Section 49 of the Nigerian Oil and Gas Industry Content Development Act, 2010 requires all investors in the oil and gas industry to insure all their insurable risks relating to the oil and gas business, operations or contracts with an insurance company through an insurance broker registered in Nigeria under the provisions of the Insurance Act as amended. However, Section 50 of the same Act specifies that where an operator desires to place insurance risk outside Nigeria, it can only do so with the written consent of NAICOM which shall ensure that Nigerian local capacity has been fully exhausted.

The local content regulations of the oil and gas industry seek to increase indigenous participation by prescribing thresholds for the use of local services and materials and promoting transfer of technology and skills.
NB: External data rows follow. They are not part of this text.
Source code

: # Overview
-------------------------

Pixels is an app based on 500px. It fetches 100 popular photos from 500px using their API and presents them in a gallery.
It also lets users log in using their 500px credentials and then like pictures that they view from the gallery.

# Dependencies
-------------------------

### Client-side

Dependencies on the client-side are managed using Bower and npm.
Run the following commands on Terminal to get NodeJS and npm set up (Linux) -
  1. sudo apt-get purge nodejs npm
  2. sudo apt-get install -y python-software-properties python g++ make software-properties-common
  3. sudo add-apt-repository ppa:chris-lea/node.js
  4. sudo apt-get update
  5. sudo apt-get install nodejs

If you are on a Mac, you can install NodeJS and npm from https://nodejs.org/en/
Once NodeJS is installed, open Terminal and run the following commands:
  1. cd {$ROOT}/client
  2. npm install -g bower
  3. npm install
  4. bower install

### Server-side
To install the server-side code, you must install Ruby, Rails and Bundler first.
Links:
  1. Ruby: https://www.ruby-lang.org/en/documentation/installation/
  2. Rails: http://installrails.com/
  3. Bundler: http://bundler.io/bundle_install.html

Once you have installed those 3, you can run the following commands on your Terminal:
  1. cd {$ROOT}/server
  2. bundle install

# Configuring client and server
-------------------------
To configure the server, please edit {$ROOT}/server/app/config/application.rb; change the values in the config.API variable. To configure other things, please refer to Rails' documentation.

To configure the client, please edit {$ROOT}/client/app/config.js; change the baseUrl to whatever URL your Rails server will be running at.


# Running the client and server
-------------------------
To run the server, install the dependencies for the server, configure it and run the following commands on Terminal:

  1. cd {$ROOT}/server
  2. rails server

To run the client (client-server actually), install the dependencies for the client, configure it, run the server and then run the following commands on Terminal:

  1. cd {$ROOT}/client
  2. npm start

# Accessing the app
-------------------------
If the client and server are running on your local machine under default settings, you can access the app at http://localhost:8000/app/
NAICOM is in collaboration with the Nigerian Content Development and Monitoring Board (NCDMB) to ensure compliance with the provisions of the Nigeria Oil & Gas Industry Content Development Act 2010, Sunday Thomas, the commission’s deputy commissioner for insurance (technical), said at the 2019 business outlook for the insurance industry organised by the Chartered Insurance Institute of Nigeria (CIIN).

To achieve this, he said, it would become compulsory for all companies operating in the sector to insure their assets first with local insurers before seeking permission from the NAICOM to insure with a foreign firm.

But in an emailed response to BusinessDay inquiries on Monday regarding the heavy fines, Thomas said he was not sure which infractions were being referred to.
“However, whatever penalty that may have been imposed on any company must have resulted from a breach of known regulation or guidelines,” he said.

Thomas said with respect to the size of the penalty, any penalty imposed was known ahead of the breach, implying that operators must have weighed the cost of the infraction.
“Penalties are meant to deter misconduct, institute discipline and orderliness,” he said.
On the impact of the infractions on the industry, he said such penalised actions must have been considered as risks to the interest of policyholders, to return on investment, and to the growth of the industry.

Mohammed Kari, commissioner for insurance, said recently that NAICOM would up its ante in the area of supervision, warning that any operator that failed to comply with the rules of the market would pay commensurate penalties.

Speaking at a seminar for insurance correspondents, Kari said the commission had stepped up its regulatory action and there would be no sacred cows. He said any defaulting operator would be given opportunity to defend itself, but would be made to pay the price if found to have defaulted, adding that adequate warnings had been given to the operators.

Kari said operators were in the past granting blind insurance covers to clients without having information or data of the type of risks they were insuring, pointing out that the commission was trying to eliminate blind covers that had caused the industry a lot of trouble.

“For instance, insurers grant covers to government agencies and parastatals without knowing, or having the data of workers to be covered. But no company will dare do it again because we have issued circulars to them to stop such transactions from occurring again. They must not even insure the Ministry of Defence without having their information, otherwise insurance cannot be granted,” Kari said.

“There is nowhere in the world where blind covers are granted. We have stepped into it and have issued appropriate circulars warning the underwriters and we are sure they heard us very clearly,” he said.

Tope Smart, chairman, Nigerian Insurers Association (NIA), said, “We have advised our members to play by the rules so as to avoid these heavy fines because their impact is heavy on the bottom lines of the companies concerned.”